Yanira empezó pagando US$175 y en la última oportunidad pagó US$500. Las preguntas sobre el pasado criminal de los inmigrantes dada vez eran más exhaustivas y muchos se quedaron en el proceso, al no comprender toda la burocracia demandada.

A pesar de las dificultades crecientes, Yanira había logrado cumplir su cita anual que le daba, usualmente, la tranquilidad por 19 meses, hasta tener que presentarse de nuevo.

Cada vez que acudía a dar su firma, le pedían dejar su huella, su teléfono, su dirección y el nombre de su empleador. Las autoridades migratorias saben exactamente dónde encontrarla y a todos los “tepesanos”, como se les conoce comúnmente.

Mientras tanto hizo una carrera en la defensa de los derechos de población vulnerable en varios estados del país.

Trabajó en prevención del VIH, conoció a muchos inmigrantes y se convirtió en una voz de ayuda para ellos. Ahora trabaja en Alianza Américas, una organización que, precisamente, trabaja por la población latina en Estados Unidos.

Allá la recibió la noticia del fin del TPS para El Salvador. “Desde que ganó este señor (Donald Trump) sabía que algo así podía pasar”, dice.

No falló en su pronóstico. En mayo, Trump anunció el fin del TPS para tres países africanos, devastados por el ébola: Guinea, Liberia y Sierra Leona. Luego vino para Honduras. Y después llegó la noticia para El Salvador.

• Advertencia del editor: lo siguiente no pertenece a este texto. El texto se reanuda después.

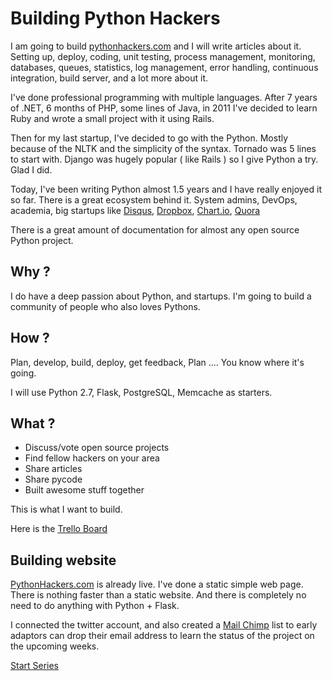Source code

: 

# Building Python Hackers

I am going to build [pythonhackers.com](http://pythonhackers.com) and I will write articles about it.
Setting up, deploy, coding, unit testing, process management, monitoring, databases, queues, statistics, log management, error handling, continuous integration, build server, and a lot more
about it.

I've done professional programming with multiple languages. After 7 years of .NET, 6 months of PHP, some lines of Java, in 2011 I've decided to learn Ruby and wrote a small project with it using Rails.

Then for my last startup, I've decided to go with the Python. Mostly because of the NLTK and the simplicity of the syntax. Tornado was
5 lines to start with.
Django was hugely popular ( like Rails ) so I give Python a try. Glad I did.

Today, I've been writing Python almost 1.5 years and I have really enjoyed it so far. There is a great ecosystem behind it. System admins, DevOps,
academia, big startups like [Disqus](http://disqus.com), [Dropbox](http://dropbox.com), [Chart.io](http://chart.io), [Quora](http://quora.com)

There is a great amount of documentation for almost any open source Python project.


## Why ?

I do have a deep passion about Python, and startups. I'm going to build a community of people who also loves Pythons.

## How ?

Plan, develop, build, deploy, get feedback, Plan .... You know where it's going.

I will use Python 2.7, Flask, PostgreSQL, Memcache as starters.

## What ?

- Discuss/vote open source projects
- Find fellow hackers on your area
- Share articles
- Share pycode
- Built awesome stuff together

This is what I want to build.


Here is the [Trello Board](https://trello.com/b/2oZYRze9/pythonhackers-com)


## Building website

[PythonHackers.com](http://pythonhackers.com) is already live. I've done a static simple web page. There is nothing faster than a static website.
And there is completely no need to do anything with Python + Flask.

I connected the twitter account, and also created a [Mail Chimp](http://mailchimp.com) list to early adaptors can
drop their email address to learn the status of the project on the upcoming weeks.

<a href="btn btn-large btn-success"> Start Series </a>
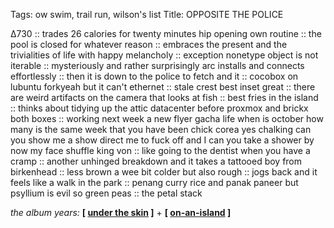 Tags: ow swim, trail run, wilson's list
Title: OPPOSITE THE POLICE
  
∆730 :: trades 26 calories for twenty minutes hip opening own routine :: the pool is closed for whatever reason :: embraces the present and the trivialities of life with happy melancholy :: exception nonetype object is not iterable :: mysteriously and rather surprisingly arc installs and connects effortlessly :: then it is down to the police to fetch and it :: cocobox on lubuntu forkyeah but it can't ethernet :: stale crest best inset great :: there are weird artifacts on the camera that looks at fish :: best fries in the island :: thinks about tidying up the attic datacenter before proxmox and brickx both boxes :: working next week a new flyer gacha life when is october how many is the same week that you have been chick corea yes chalking can you show me a show direct me to fuck off and I can you take a shower by now my face shuffle king von :: like going to the dentist when you have a cramp :: another unhinged breakdown and it takes a tattooed boy from birkenhead :: less brown a wee bit colder but also rough :: jogs back and it feels like a walk in the park :: penang curry rice and panak paneer but psyllium is evil so green peas :: the petal stack  
  
_the album years:_ **[ [under the skin](https://rateyourmusic.com/release/album/lindsey-buckingham/under-the-skin/) ]** + **[ [on-an-island](https://rateyourmusic.com/release/album/david-gilmour/on-an-island/) ]**  
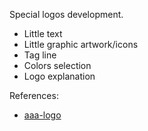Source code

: Special logos development.

* Little text
* Little graphic artwork/icons
* Tag line
* Colors selection
* Logo explanation


References:

* [aaa-logo](https://www.aaa-logo.com/)
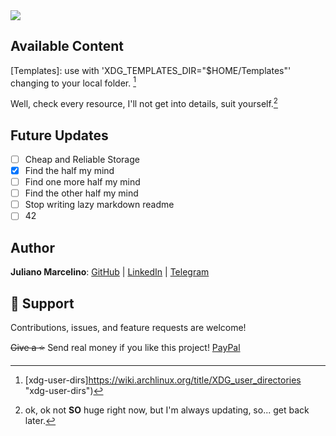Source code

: <img src="https://capsule-render.vercel.app/api?type=waving&color=gradient&height=300&section=header&text=FlaxFlatFly&desc=A%20huge%20set%20of%20useful%20stuff&fontSize=40" />

## Available Content

[Templates]: use with 'XDG_TEMPLATES_DIR="$HOME/Templates"' changing to your local folder. [^2]

Well, check every resource, I'll not get into details, suit yourself.[^1]

## Future Updates

- [ ] Cheap and Reliable Storage
- [x] Find the half my mind
- [ ] Find one more half my mind
- [ ] Find the other half my mind
- [ ] Stop writing lazy markdown readme
- [ ] 42

## Author

**Juliano Marcelino**:  [GitHub](https://github.com/ojmarcelino "GitHub") | [LinkedIn](https://linkedin.com/in/ojmarcelino "LinkedIn") | [Telegram](https://t.me/ojmarcelino "Telegram")

## 🤝 Support

Contributions, issues, and feature requests are welcome!

~~Give a ⭐️~~ Send real money if you like this project! [PayPal](https://paypal.me/ojmarcelino "PayPal.me")

[^1]: ok, ok not **SO**  huge right now, but I'm always updating, so... get back later.
[^2]: [xdg-user-dirs]https://wiki.archlinux.org/title/XDG_user_directories "xdg-user-dirs")

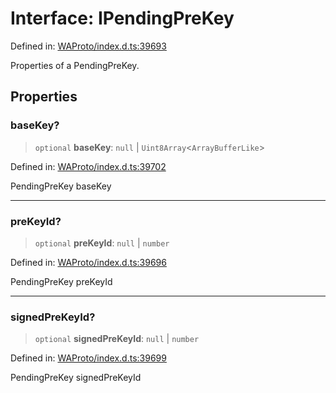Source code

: # Interface: IPendingPreKey

Defined in: [WAProto/index.d.ts:39693](https://github.com/Fokusdotid/Baileys/blob/9c9f1957de7ce603966b24b846f4c15d5de9bbcf/WAProto/index.d.ts#L39693)

Properties of a PendingPreKey.

## Properties

### baseKey?

> `optional` **baseKey**: `null` \| `Uint8Array`\<`ArrayBufferLike`\>

Defined in: [WAProto/index.d.ts:39702](https://github.com/Fokusdotid/Baileys/blob/9c9f1957de7ce603966b24b846f4c15d5de9bbcf/WAProto/index.d.ts#L39702)

PendingPreKey baseKey

***

### preKeyId?

> `optional` **preKeyId**: `null` \| `number`

Defined in: [WAProto/index.d.ts:39696](https://github.com/Fokusdotid/Baileys/blob/9c9f1957de7ce603966b24b846f4c15d5de9bbcf/WAProto/index.d.ts#L39696)

PendingPreKey preKeyId

***

### signedPreKeyId?

> `optional` **signedPreKeyId**: `null` \| `number`

Defined in: [WAProto/index.d.ts:39699](https://github.com/Fokusdotid/Baileys/blob/9c9f1957de7ce603966b24b846f4c15d5de9bbcf/WAProto/index.d.ts#L39699)

PendingPreKey signedPreKeyId
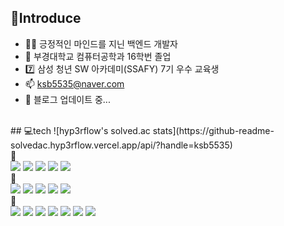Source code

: ## 🎤Introduce
 - 🙋‍♂️ 긍정적인 마인드를 지닌 백엔드 개발자
 - 🏫 부경대학교 컴퓨터공학과 16학번 졸업
 - 7️⃣ 삼성 청년 SW 아카데미(SSAFY) 7기 우수 교육생
 - 📫 ksb5535@naver.com
 - 📙 블로그 업데이트 중...
<br/>
## 💻tech
![hyp3rflow's solved.ac stats](https://github-readme-solvedac.hyp3rflow.vercel.app/api/?handle=ksb5535)
<br/>🥇 <br/>
<img src="https://img.shields.io/badge/Java-007396?style=flat-square&logo=Java&logoColor=white"/>
<img src="https://img.shields.io/badge/Spring-6DB33F?style=flat-square&logo=Spring&logoColor=white"/>
<img src="https://img.shields.io/badge/SpringBoot-6DB33F?style=flat-square&logo=SpringBoot&logoColor=white"/>
<img src="https://img.shields.io/badge/Git-000000?style=flat-square&logo=Git&logoColor=white"/>
<img src="https://img.shields.io/badge/SQL-4479A1?style=flat-square&logo=MYSQL&logoColor=white"/>
<br/>🥈<br/>
<img src="https://img.shields.io/badge/Python-3776AB?style=flat-square&logo=Python&logoColor=white"/>
<img src="https://img.shields.io/badge/Docker-2496ED?style=flat-square&logo=Docker&logoColor=white"/>
<img src="https://img.shields.io/badge/Jenkins-D24939?style=flat-square&logo=Jenkins&logoColor=white"/>
<img src="https://img.shields.io/badge/Linux-FCC624?style=flat-square&logo=Linux&logoColor=white"/>
<img src="https://img.shields.io/badge/Nginx-009639?style=flat-square&logo=Nginx&logoColor=white"/>
<br/>🥉<br/>
<img src="https://img.shields.io/badge/Grafana-F46800?style=flat-square&logo=Grafana&logoColor=white"/>
<img src="https://img.shields.io/badge/Prometheus-E6522C?style=flat-square&logo=Prometheus&logoColor=white"/>
<img src="https://img.shields.io/badge/Node.js-339933?style=flat-square&logo=Node.js&logoColor=white"/>
<img src="https://img.shields.io/badge/hadoop-66CCFF?style=flat-square&logo=apachehadoop&logoColor=white"/>
<img src="https://img.shields.io/badge/spark-E25A1C?style=flat-square&logo=apachespark&logoColor=white"/>
<img src="https://img.shields.io/badge/kafka-231F20?style=flat-square&logo=apachekafka&logoColor=white"/>
<img src="https://img.shields.io/badge/redis-DC382D?style=flat-square&logo=redis&logoColor=white"/>
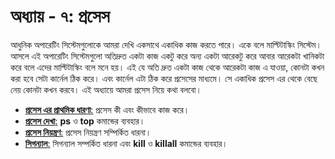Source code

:# অধ্যায় - ৭: প্রসেস #

আধুনিক অপারেটিং সিস্টেমগুলোকে আমরা দেখি একসাথে একাধিক কাজ করতে পারে। একে বলে মাল্টিটাস্কিং সিস্টেম।
আসলে এই অপারেটিং সিস্টেমগুলো অতিদ্রুত একটা কাজ একটু করে অন্য একটা আরেকটু করে আবার আরেকটা খানিকটা করে বলে এদের মাল্টিটাস্কিং বলে মনে হয়। এই যে অতি দ্রুত একটা কাজ থেকে আরেকটা কাজ এ যাওয়া, কোনটা কখন করা হবে সেটা কার্নেল ঠিক করে। এবং কার্নেল এটা ঠিক করে প্রসেসের মাধ্যমে। সে একাধিক প্রসেস এর থেকে বেছে নেয় কোনটা কখন করবে। এই অধ্যায়ে আমরা প্রসেস নিয়ে কথা বলবো।

*  [**প্রসেস এর প্রাথমিক ধারণা**:](1.7.1.processing.md) প্রসেস কী এবং কীভাবে কাজ করে।
*  [**প্রসেস দেখা**:](1.7.2.viewprocess.md) **ps** ও **top** কমান্ডের ব্যবহার।
*  [**প্রসেস নিয়ন্ত্রণ**:](1.7.3.controlprocess.md) প্রসেস নিয়ন্ত্রণ সম্পির্কিত ধারনা।
*  [**সিগন্যাল**:](1.7.4.signal.md) সিগন্যাল সম্পর্কিত ধারনা এবং **kill** ও **killall** কমান্ডের ব্যবহার।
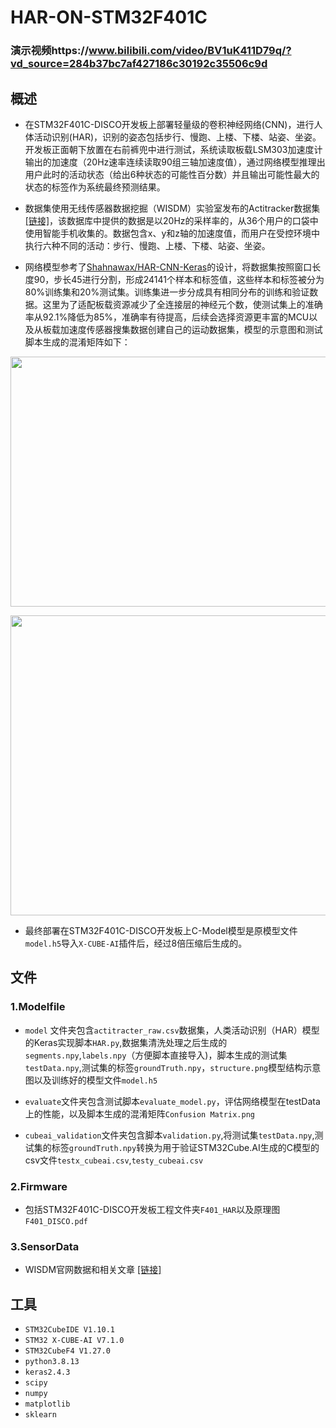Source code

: # HAR-ON-STM32F401C
### 演示视频https://www.bilibili.com/video/BV1uK411D79q/?vd_source=284b37bc7af427186c30192c35506c9d
## 概述
* 在STM32F401C-DISCO开发板上部署轻量级的卷积神经网络(CNN)，进行人体活动识别(HAR)，识别的姿态包括步行、慢跑、上楼、下楼、站姿、坐姿。开发板正面朝下放置在右前裤兜中进行测试，系统读取板载LSM303加速度计输出的加速度（20Hz速率连续读取90组三轴加速度值），通过网络模型推理出用户此时的活动状态（给出6种状态的可能性百分数）并且输出可能性最大的状态的标签作为系统最终预测结果。
 
* 数据集使用无线传感器数据挖掘（WISDM）实验室发布的Actitracker数据集[[链接]](http://www.cis.fordham.edu/wisdm/dataset.php)，该数据库中提供的数据是以20Hz的采样率的，从36个用户的口袋中使用智能手机收集的。数据包含x、y和z轴的加速度值，而用户在受控环境中执行六种不同的活动：步行、慢跑、上楼、下楼、站姿、坐姿。
 
* 网络模型参考了[Shahnawax/HAR-CNN-Keras](https://github.com/Shahnawax/HAR-CNN-Keras)的设计，将数据集按照窗口长度90，步长45进行分割，形成24141个样本和标签值，这些样本和标签被分为80%训练集和20%测试集。训练集进一步分成具有相同分布的训练和验证数据。这里为了适配板载资源减少了全连接层的神经元个数，使测试集上的准确率从92.1%降低为85%，准确率有待提高，后续会选择资源更丰富的MCU以及从板载加速度传感器搜集数据创建自己的运动数据集，模型的示意图和测试脚本生成的混淆矩阵如下：

<p align="center">
<img width="676" height="400" src="https://github.com/LiangZai-Embedded/HAR-ON-STM32F401C/blob/main/1.Modelfile/model/structure.png">
</p>

<p align="center">
<img width="640" height="480" src="https://github.com/LiangZai-Embedded/HAR-ON-STM32F401C/blob/main/1.Modelfile/evaluate/Confusion%20Matrix.png">
</p>

* 最终部署在STM32F401C-DISCO开发板上C-Model模型是原模型文件`model.h5`导入`X-CUBE-AI`插件后，经过8倍压缩后生成的。

## 文件
### 1.Modelfile
* `model` 文件夹包含`actitracter_raw.csv`数据集，人类活动识别（HAR）模型的Keras实现脚本`HAR.py`,数据集清洗处理之后生成的`segments.npy`,`labels.npy`（方便脚本直接导入)，脚本生成的测试集`testData.npy`,测试集的标签`groundTruth.npy`，`structure.png`模型结构示意图以及训练好的模型文件`model.h5`
 
* `evaluate`文件夹包含测试脚本`evaluate_model.py`，评估网络模型在testData上的性能，以及脚本生成的混淆矩阵`Confusion Matrix.png`

* `cubeai_validation`文件夹包含脚本`validation.py`,将测试集`testData.npy`,测试集的标签`groundTruth.npy`转换为用于验证STM32Cube.AI生成的C模型的csv文件`testx_cubeai.csv`,`testy_cubeai.csv`
### 2.Firmware
* 包括STM32F401C-DISCO开发板工程文件夹`F401_HAR`以及原理图`F401_DISCO.pdf`

### 3.SensorData
* WISDM官网数据和相关文章 [[链接]](http://www.cis.fordham.edu/wisdm/dataset.php)

## 工具
* `STM32CubeIDE V1.10.1`
* `STM32 X-CUBE-AI V7.1.0`
* `STM32CubeF4 V1.27.0`
* `python3.8.13`
* `keras2.4.3`
* `scipy`
* `numpy`
* `matplotlib`
* `sklearn`
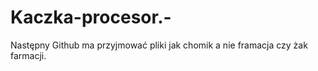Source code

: # Kaczka-procesor.-
Następny Github ma przyjmować pliki jak chomik a nie framacja czy żak farmacji. 
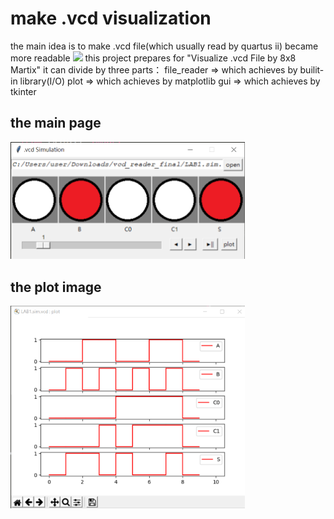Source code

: # make .vcd visualization
the main idea is to make .vcd file(which usually read by quartus ii) became more readable
<img src="/picture/quartusii.png" width="375" />
this project prepares for "Visualize .vcd File by 8x8 Martix"
it can divide by three parts：
  file_reader => which achieves by builit-in library(I/O)
  plot        => which achieves by matplotlib
  gui         => which achieves by tkinter

## the main page
<img src="/picture/img_main.png" width="375" />


## the plot image
<img src="/picture/img_plot.png" width="375" />


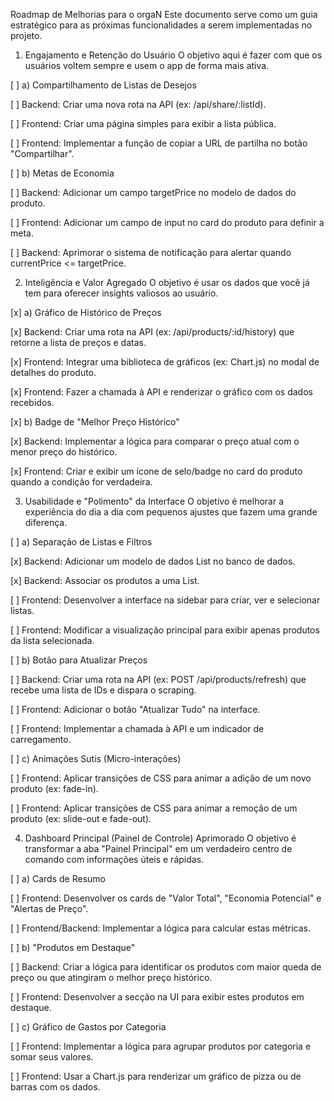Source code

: Roadmap de Melhorias para o orgaN
Este documento serve como um guia estratégico para as próximas funcionalidades a serem implementadas no projeto.

1. Engajamento e Retenção do Usuário
O objetivo aqui é fazer com que os usuários voltem sempre e usem o app de forma mais ativa.

[ ] a) Compartilhamento de Listas de Desejos

[ ] Backend: Criar uma nova rota na API (ex: /api/share/:listId).

[ ] Frontend: Criar uma página simples para exibir a lista pública.

[ ] Frontend: Implementar a função de copiar a URL de partilha no botão "Compartilhar".

[ ] b) Metas de Economia

[ ] Backend: Adicionar um campo targetPrice no modelo de dados do produto.

[ ] Frontend: Adicionar um campo de input no card do produto para definir a meta.

[ ] Backend: Aprimorar o sistema de notificação para alertar quando currentPrice <= targetPrice.

2. Inteligência e Valor Agregado
O objetivo é usar os dados que você já tem para oferecer insights valiosos ao usuário.

[x] a) Gráfico de Histórico de Preços

[x] Backend: Criar uma rota na API (ex: /api/products/:id/history) que retorne a lista de preços e datas.

[x] Frontend: Integrar uma biblioteca de gráficos (ex: Chart.js) no modal de detalhes do produto.

[x] Frontend: Fazer a chamada à API e renderizar o gráfico com os dados recebidos.

[x] b) Badge de "Melhor Preço Histórico"

[x] Backend: Implementar a lógica para comparar o preço atual com o menor preço do histórico.

[x] Frontend: Criar e exibir um ícone de selo/badge no card do produto quando a condição for verdadeira.

3. Usabilidade e "Polimento" da Interface
O objetivo é melhorar a experiência do dia a dia com pequenos ajustes que fazem uma grande diferença.

[ ] a) Separação de Listas e Filtros

[x] Backend: Adicionar um modelo de dados List no banco de dados.

[x] Backend: Associar os produtos a uma List.

[ ] Frontend: Desenvolver a interface na sidebar para criar, ver e selecionar listas.

[ ] Frontend: Modificar a visualização principal para exibir apenas produtos da lista selecionada.

[ ] b) Botão para Atualizar Preços

[ ] Backend: Criar uma rota na API (ex: POST /api/products/refresh) que recebe uma lista de IDs e dispara o scraping.

[ ] Frontend: Adicionar o botão "Atualizar Tudo" na interface.

[ ] Frontend: Implementar a chamada à API e um indicador de carregamento.

[ ] c) Animações Sutis (Micro-interações)

[ ] Frontend: Aplicar transições de CSS para animar a adição de um novo produto (ex: fade-in).

[ ] Frontend: Aplicar transições de CSS para animar a remoção de um produto (ex: slide-out e fade-out).

4. Dashboard Principal (Painel de Controle) Aprimorado
O objetivo é transformar a aba "Painel Principal" em um verdadeiro centro de comando com informações úteis e rápidas.

[ ] a) Cards de Resumo

[ ] Frontend: Desenvolver os cards de "Valor Total", "Economia Potencial" e "Alertas de Preço".

[ ] Frontend/Backend: Implementar a lógica para calcular estas métricas.

[ ] b) "Produtos em Destaque"

[ ] Backend: Criar a lógica para identificar os produtos com maior queda de preço ou que atingiram o melhor preço histórico.

[ ] Frontend: Desenvolver a secção na UI para exibir estes produtos em destaque.

[ ] c) Gráfico de Gastos por Categoria

[ ] Frontend: Implementar a lógica para agrupar produtos por categoria e somar seus valores.

[ ] Frontend: Usar a Chart.js para renderizar um gráfico de pizza ou de barras com os dados.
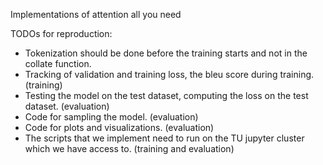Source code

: Implementations of attention all you need

TODOs for reproduction:
 - Tokenization should be done before the training starts and not in the collate function.
 - Tracking of validation and training loss, the bleu score during training.  (training)
 - Testing the model on the test dataset, computing the loss on the test dataset.  (evaluation)
 - Code for sampling the model.  (evaluation)
 - Code for plots and visualizations.   (evaluation)
 - The scripts that we implement need to run on the TU jupyter cluster which we have access to.  (training and evaluation)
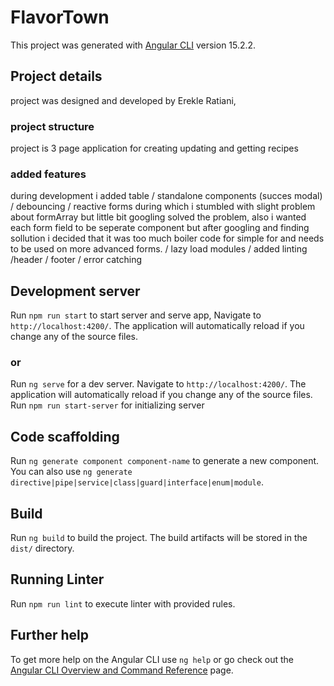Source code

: # FlavorTown

This project was generated with [Angular CLI](https://github.com/angular/angular-cli) version 15.2.2.

## Project details

project was designed and developed by Erekle Ratiani,

### project structure

project is 3 page application for creating updating and getting recipes

### added features

during development i added table / standalone components (succes modal) / debouncing / reactive forms during which i stumbled with slight problem about formArray but little bit googling solved the problem, also i wanted each form field to be seperate component but after googling and finding sollution i decided that it was too much boiler code for simple for and needs to be used on more advanced forms. / lazy load modules / added linting /header / footer / error catching

## Development server

Run `npm run start` to start server and serve app, Navigate to `http://localhost:4200/`. The application will automatically reload if you change any of the source files.

### or

Run `ng serve` for a dev server. Navigate to `http://localhost:4200/`. The application will automatically reload if you change any of the source files.
Run `npm run start-server` for initializing server

## Code scaffolding

Run `ng generate component component-name` to generate a new component. You can also use `ng generate directive|pipe|service|class|guard|interface|enum|module`.

## Build

Run `ng build` to build the project. The build artifacts will be stored in the `dist/` directory.

## Running Linter

Run `npm run lint` to execute linter with provided rules.

## Further help

To get more help on the Angular CLI use `ng help` or go check out the [Angular CLI Overview and Command Reference](https://angular.io/cli) page.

Su papá fue el primero en enterarse. “Se la pasa pegado a las noticias en el televisor”, cuenta. Su familia depende del dinero que ella ha enviado durante todos estos años.

Se estima que, cada mes, los hombres salvadoreños en Estados Unidos envían un promedio de US$300 mensuales y las mujeres, US$225. Las remesas constituyen, así, un 17 % del PIB de El Salvador en los últimos años.

“La familia está en El Salvador. Aquí está el trabajo”, comenta Yanira. Incluso su hermano mayor depende de ella, pues fue una víctima directa del acoso de las pandillas.

ra gerente de una cadena de restaurantes y empezaron a pedirle dinero para que siguiera ejerciendo como empleado. “Ni siquiera era bien pagado su salario. Le pedían una “renta” y cuando usted da, le pidan más. Y si no da, vienen la amenazas contra usted o su familia. Lo empezaron a mover de tienda, hasta que se quedó sin trabajo. Van cinco años y no ha podido encontrar por la situación económica de El Salvador. Tiene tres hijos. Por eso le he estado apoyando, para que sus hijos no dejaran de estudiar”, explica.